The problem for me is that a novel must have plot. It must have a beginning, a middle and an end. It must have that arc of story that weaves and pulls threads together. The Name of The Wind doesn’t have a plot. Oh yes, there’s certainly a progression of story as we follow Kvothe growing up and the story at the Whetstone gives scaffolding to the novel, becoming a pseudo front and end.
The trouble is that in order to deconstruct legends, the book has to sacrifice plot. If it didn’t Kvothe’s life would be a little too neat and the book just wouldn’t work. However, for me at least, instead of just taking a little blood, it kills it on the altar. And that ruins the book for me.
There’s some great and very clever metafiction out there. The French Lieutenant’s Woman is probably my favourite. And part of me just thinks that Rothfuss could have been smarter and delivered a ‘proper’ novel that deconstructs myth.
When I was 8 I wrote my first fantasy story. Whereas most stories pupils wrote in school were two or three pages long, mine was 18. It must have been pretty good for an 8 year old as they typed it up for the school library and encouraged me to write more. What I did was extend the story with extra adventures to create a story over 100 pages in length. This was little more than a series of unconnected stories featuring the same characters. Then they did this and then they did that.
And The Name of The Wind reminds me of this, because it feels like that story. Then I lost a talent then I gained a talent. A series of almost independent adventures, sometimes almost repetitious in nature as Kvothe makes his way through university.

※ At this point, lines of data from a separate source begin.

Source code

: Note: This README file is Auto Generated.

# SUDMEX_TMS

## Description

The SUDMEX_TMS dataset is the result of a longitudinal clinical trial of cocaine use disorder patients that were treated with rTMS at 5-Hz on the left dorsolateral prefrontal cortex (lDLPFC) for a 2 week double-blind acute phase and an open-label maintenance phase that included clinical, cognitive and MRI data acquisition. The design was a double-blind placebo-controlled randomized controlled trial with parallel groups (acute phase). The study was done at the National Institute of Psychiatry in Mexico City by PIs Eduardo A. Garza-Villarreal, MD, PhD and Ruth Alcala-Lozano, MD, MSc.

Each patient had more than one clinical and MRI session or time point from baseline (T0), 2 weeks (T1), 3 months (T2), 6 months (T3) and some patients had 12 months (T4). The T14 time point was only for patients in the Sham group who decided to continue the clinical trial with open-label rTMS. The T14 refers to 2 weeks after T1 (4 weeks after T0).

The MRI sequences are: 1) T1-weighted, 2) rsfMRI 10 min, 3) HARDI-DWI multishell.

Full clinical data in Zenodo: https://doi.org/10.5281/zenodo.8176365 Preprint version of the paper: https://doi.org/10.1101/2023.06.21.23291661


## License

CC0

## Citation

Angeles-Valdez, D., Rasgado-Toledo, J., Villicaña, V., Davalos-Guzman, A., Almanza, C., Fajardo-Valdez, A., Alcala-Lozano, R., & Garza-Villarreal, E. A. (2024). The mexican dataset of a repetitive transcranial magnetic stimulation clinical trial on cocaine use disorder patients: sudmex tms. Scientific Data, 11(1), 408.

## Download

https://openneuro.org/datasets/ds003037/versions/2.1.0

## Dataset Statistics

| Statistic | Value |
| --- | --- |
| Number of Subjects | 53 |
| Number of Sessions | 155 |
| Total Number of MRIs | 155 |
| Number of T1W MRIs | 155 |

If there is no plot to advance per say, then surely the function of these episodes is to highlight character. But we’ve seen Kvothe in these circumstances before, they don’t seem to advance character.
If this was a genuine memoir, they’d be forgiven, lives don’t fit nicely into novels. But this is fiction pretending to be a memoir, and I find myself thinking “surely, they could be condensed and streamlined a bit without losing that sense off the randomness of life, that illusion of memoir”.

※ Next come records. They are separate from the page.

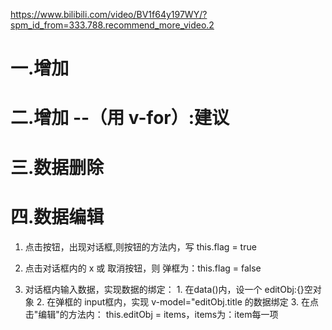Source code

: https://www.bilibili.com/video/BV1f64y197WY/?spm_id_from=333.788.recommend_more_video.2

# 一.增加

<template>
  <div class="father">
    <div class="box1">
      <el-input type="text" v-model="title" placeholder="请输入标题"></el-input>
      <el-input type="text" v-model="user" placeholder="请输入昵称"></el-input>
      <el-input type="date" v-model="data" placeholder="请输入时间"></el-input>
      <el-button type="success" @click="add">增加</el-button>
      <!-- 如果没有输入内容，按钮不可点击 ：禁用:disabled="!title || !user || !data">增加</el-button> -->
      <!-- <el-button type="success" @click="add" :disabled="!title || !user || !data">增加</el-button> -->
    </div>
    <div class="box2">
      <el-table :data="list" style="width: 100%">
        <el-table-column prop="title" label="标题"> </el-table-column>
        <el-table-column prop="user" label="昵称"> </el-table-column>
        <el-table-column prop="data" label="时间"> </el-table-column>
      </el-table>
    </div>
  </div>
</template>

<script>
export default {
  data() {
    return {
      title: "",
      user: "",
      data: "2023-01-01",
      list: [
        { title: "小明", user: "xxx", data: "2023-01-01", id: 1 },
        { title: "小红", user: "yyy", data: "2023-02-01", id: 2 },
        { title: "小强", user: "zzz", data: "2023-03-01", id: 3 },
      ],
    };
  },
  methods: {
    add() {
      //必填判断
      if(!this.title || !this.user || !this.data) return
      //添加功能
      this.list.push({ title: this.title, user: this.user, data: this.data });
      //清空input框
      this.title = "";
      this.user = "";
      this.data = "";
    }
  },
};
</script>

<style lang="less" scoped>
.father {
  width: 100%;
  height: calc(100% - 150px);
  .box1 {
    width: 100%;
    height: 200px;
    display: flex;
    justify-content: space-evenly;
    align-items: center;
    .el-input {
      width: 220px;
    }
    .el-button {
      height: 40px;
    }
  }
}
</style>



# 二.增加 --（用 v-for）:建议
<template>
  <div class="father">
    <div class="box1">
      <el-input type="text" v-model="title" placeholder="请输入标题"></el-input>
      <el-input type="text" v-model="user" placeholder="请输入昵称"></el-input>
      <el-input type="date" v-model="data" placeholder="请输入时间"></el-input>
      <el-button type="success" @click="add">增加</el-button>
      <!-- <el-button type="success" @click="add" :disabled="!title || !user || !data">增加</el-button> -->
    </div>
    <table cellpadding="0" cellspacing="0">
      <thead>
        <tr>
          <th>序号</th>
          <th>标题</th>
          <th>昵称</th>
          <th>时间</th>
          <th>操作</th>
        </tr>
      </thead>
      <tbody>
        <tr v-for="(item, index) in list" :key="index">
          <td>{{ index + 1 }}</td>
          <td>{{ item.title }}</td>
          <td>{{ item.user }}</td>
          <td>{{ item.data }}</td>
          <td>
            <span class="delete" @click="del(item, index)">删除</span>
            <span class="edit" @click="edit(item)">编辑</span>
          </td>
        </tr>
      </tbody>
    </table>
  </div>
</template>

<script>
export default {
  data() {
    return {
      title: "",
      user: "",
      data: "2023-01-01",
      list: [
        { title: "小明", user: "xxx", data: "2023-01-01", id: 1 },
        { title: "小红", user: "yyy", data: "2023-02-01", id: 2 },
        { title: "小强", user: "zzz", data: "2023-03-01", id: 3 },
      ],
    };
  },
  methods: {
    add() {//数据添加
      //必填判断
      if (!this.title || !this.user || !this.data) return;
      //_id = 最大的id+1
      let _id = Math.max(...this.list.map(item=>item.id))+1
      //添加功能
      this.list.push({ title: this.title, user: this.user, data: this.data,id:_id });
      //清空input框
      this.title = "";
      this.user = "";
      this.data = "";
    },
    del(index){//数据删除
       this.list.splice(index,1)
      // 删除对应的索引，删除1个  
    }
  },
};
</script>

<style lang="less" scoped>
.father {
  width: 100%;
  height: calc(100% - 150px);
  .box1 {
    width: 100%;
    height: 200px;
    display: flex;
    justify-content: space-evenly;
    align-items: center;
    .el-input {
      width: 220px;
    }
    .el-button {
      height: 40px;
    }
  }
  table {
    width: 100%;
    height: 600px;
    td {
        text-align: center;
    }
  }
}
</style>



# 三.数据删除
<template>
  <div class="father">
    <div class="box1">
      <el-input type="text" v-model="title" placeholder="请输入标题"></el-input>
      <el-input type="text" v-model="user" placeholder="请输入昵称"></el-input>
      <el-input type="date" v-model="data" placeholder="请输入时间"></el-input>
      <el-button type="success" @click="add">增加</el-button>
      <!-- <el-button type="success" @click="add" :disabled="!title || !user || !data">增加</el-button> -->
    </div>
    <table cellpadding="0" cellspacing="0">
      <thead>
        <tr>
          <th>序号</th>
          <th>标题</th>
          <th>昵称</th>
          <th>时间</th>
          <th>操作</th>
        </tr>
      </thead>
      <tbody>
        <tr v-for="(items, index) in list" :key="index">
          <td>{{ index + 1 }}</td>
          <td>{{ items.title }}</td>
          <td>{{ items.user }}</td>
          <td>{{ items.data }}</td>
          <td>
            <span class="delete" @click="del(items)" style="color:red">删除</span>&ensp;|
            <span class="edit" @click="edit(items)" style="color:blue">编辑</span>
          </td>
        </tr>
      </tbody>
    </table>
  </div>
</template>

<script>
export default {
  data() {
    return {
      title: "",
      user: "",
      data: "2023-01-01",
      list: [
        { title: "小明", user: "xxx", data: "2023-01-01", id: 1 },
        { title: "小红", user: "yyy", data: "2023-02-01", id: 2 },
        { title: "小强", user: "zzz", data: "2023-03-01", id: 3 },
      ],
    };
  },
  methods: {
    add() {//数据添加
      //必填判断
      if (!this.title || !this.user || !this.data) return;
      //_id = 最大的id+1
      let _id = Math.max(...this.list.map(item=>item.id))+1
      //添加功能
      this.list.push({ title: this.title, user: this.user, data: this.data,id:_id });
      //清空input框
      this.title = "";
      this.user = "";
      this.data = "";
    },
    del(items){//数据删除
      //item=>item.id为：_id的item，items.id是list的items
      this.list = this.list.filter(item=>item.id!=items.id)
    }
  },
};
</script>

<style lang="less" scoped>
.father {
  width: 100%;
  height: calc(100% - 150px);
  .box1 {
    width: 100%;
    height: 200px;
    display: flex;
    justify-content: space-evenly;
    align-items: center;
    .el-input {
      width: 220px;
    }
    .el-button {
      height: 40px;
    }
  }
  table {
    width: 100%;
    height: 600px;
    td {
        text-align: center;
    }
  }
}
</style>




# 四.数据编辑

1. 点击按钮，出现对话框,则按钮的方法内，写 this.flag = true

2. 点击对话框内的 x 或 取消按钮，则 弹框为：this.flag = false

3. 对话框内输入数据，实现数据的绑定：
                                 1. 在data()内，设一个 editObj:{}空对象
                                 2. 在弹框的 input框内，实现 v-model="editObj.title 的数据绑定
                                 3. 在点击"编辑"的方法内： this.editObj = items，items为：item每一项

<template>
  <div class="father" ref="aaa">
    <div class="box1">
      <el-input type="text" v-model="title" placeholder="请输入标题"></el-input>
      <el-input type="text" v-model="user" placeholder="请输入昵称"></el-input>
      <el-input type="date" v-model="data" placeholder="请输入时间"></el-input>
      <el-button type="success" @click="add">增加</el-button>
      <!-- <el-button type="success" @click="add" :disabled="!title || !user || !data">增加</el-button> -->
    </div>
    <table cellpadding="0" cellspacing="0">
      <thead>
        <tr>
          <th>序号</th>
          <th>标题</th>
          <th>昵称</th>
          <th>时间</th>
          <th>操作</th>
        </tr>
      </thead>
      <tbody>
        <tr v-for="(items, index) in list" :key="index">
          <td>{{ index + 1 }}</td>
          <td>{{ items.title }}</td>
          <td>{{ items.user }}</td>
          <td>{{ items.data }}</td>
          <td>
            <span class="delete" @click="del(items)" style="color: red"
              >删除</span
            >&ensp;|
            <span class="edit" @click="edit(items)" style="color: blue"
              >编辑</span
            >
          </td>
        </tr>
      </tbody>
    </table>
    <div v-if="flag" class="mask">
      <div class="title">
        编辑
        <span @click="cancell">x</span>
        </div>
      <div class="content">
        <input type="text" placeholder="请输入标题" v-model="editObj.title"/>
        <input type="text" placeholder="请输入昵称" v-model="editObj.user"/>
        <input type="date" placeholder="请输入时间" v-model="editObj.data"/>
        <!-- 这里的 v-model，是绑定对应弹框的信息-->
      </div>
      <div class="bnt">
        <el-button>更新</el-button>
        <el-button @click="cancell">取消</el-button>
      </div>
    </div>
  </div>
</template>

<script>
export default {
  data() {
    return {
      flag: false, //弹框：显示与隐藏
      title: "",
      user: "",
      data: "2023-01-01",
      editObj:{},//对应弹框的绑定信息
      list: [
        { title: "小明", user: "xxx", data: "2023-01-01", id: 1 },
        { title: "小红", user: "yyy", data: "2023-02-01", id: 2 },
        { title: "小强", user: "zzz", data: "2023-03-01", id: 3 },
      ],
    };
  },
  methods: {
    add() {
      //数据添加
      //必填判断
      if (!this.title || !this.user || !this.data) return;
      //_id = 最大的id+1
      let _id = Math.max(...this.list.map((item) => item.id)) + 1;
      //添加功能
      this.list.push({
        title: this.title,
        user: this.user,
        data: this.data,
        id: _id,
      });
      //清空input框
      this.title = "";
      this.user = "";
      this.data = "";
    },
    del(items) {
      //数据删除
      //    this.list.splice(index,1)
      // 删除对应的索引，删除1个

      //item=>item.id为：_id的item，items.id是list的items
      this.list = this.list.filter((item) => item.id != items.id);
    },
    edit(items){
      this.flag = true
      this.$refs.aaa.style.background = '#ccc'
      this.editObj = items//绑定对应弹框的信息
    },
    cancell(){
      this.flag = false
      this.$refs.aaa.style.background = '#fff'
    }
  },
};
</script>

<style lang="less" scoped>
.father {
  width: 100%;
  height: calc(100% - 150px);
  .box1 {
    width: 100%;
    height: 200px;
    display: flex;
    justify-content: space-evenly;
    align-items: center;
    .el-input {
      width: 220px;
    }
    .el-button {
      height: 40px;
    }
  }
  table {
    width: 100%;
    height: 600px;
    td {
      text-align: center;
    }
  }
  .mask {
    width: 300px;
    height: 400px;
    border: 1px black solid;
    position: fixed;
    top: calc(50% - 200px);
    left: calc(50% - 150px);
    display: flex;
    flex-direction: column;
    justify-content: space-evenly;
    background: #fff;
    z-index: 9;
    .title{
      width: 100%;
      height: 40px;
      display: flex;
      justify-content: space-evenly;
    }
    .content {
      display: flex;
      flex-direction: column;
      align-items: center;
      input {
        width: 200px;
        height: 40px;
      }
    }
    .bnt {
      display: flex;
      justify-content: space-evenly;
    }
  }
}
</style>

Now I do think that it’s clever that as a reader we overlook this because we subconsciously accept this as a memoir. Despite all my problems with it, I don’t think this is a bad book. In fact I did enjoy it.
Most of the book is told in the first person and ordinarily that would start to tire very quickly, but there’s a real sense of the storyteller to Kvothe, that makes the chapters slip by. Now maybe because I’m editing right now and developing a critical eye but the amount of adjectives in dialogue attribution gave me the feeling that the voice was covering up a multitude of sins. It stops me saying I think this book was well written, yet doesn’t stop me saying that the book was an easy read. Perhaps this is part of Kvothe’s voice and another ‘meta’ thing. I hate saying it bothered me, but it really brought me out of the story at times as much as I wish it didn’t.
Rothfuss’ world is very rich and the ambling nature of the story means the reader can really wallow in the worldbuilding. Kvothe is also a wonderful character. We see the world through his eyes, yet never once did I tire of the voice. I also really liked Denna. I’ve had some real problems with female characters in fantasy of late and I loved how Denna was a well-rounded, individual, interesting character who was always Kvothe’s equal (sometimes even more) rather than just a damsel in distress. I love the wind motif that seems to be attached to her but was slightly disappointed when this hadn’t amounted to anything by the end of the novel.
Indeed I think the characterisation (and the rich worldbuilding) in this novel is what saved it for me. I was prepared to read through more financial transactions than the US stock market as Kvothe lost and gained talents, because I loved the characters so and wanted to find out what happened next.
I’m not a critical reader. I like what I like even if it is stupid and dumb. The Name of The Wind isn’t stupid or dumb by any means, and I can see why this is seen by many people as one of their favourite all-time fantasy novels. I can also see why some people hate this book. For me, looking critically at it, I do think it’s an ambitious yet deeply-flawed novel.
The sequel, due this year, will be interesting and a book I’ll probably read eventually. I think for me, it’ll either validate or totally destroy my views on this book. If I’m honest, I’m fine with either way.
At the end of all this, after all this criticism, I can still say that I enjoyed the novel. I doubt it’ll be in my list of books I recommend to new fantasy readers as must-read classics but neither am I going to tell them to avoid it either. Instead I imagine many a long discussion about this novel for years to come.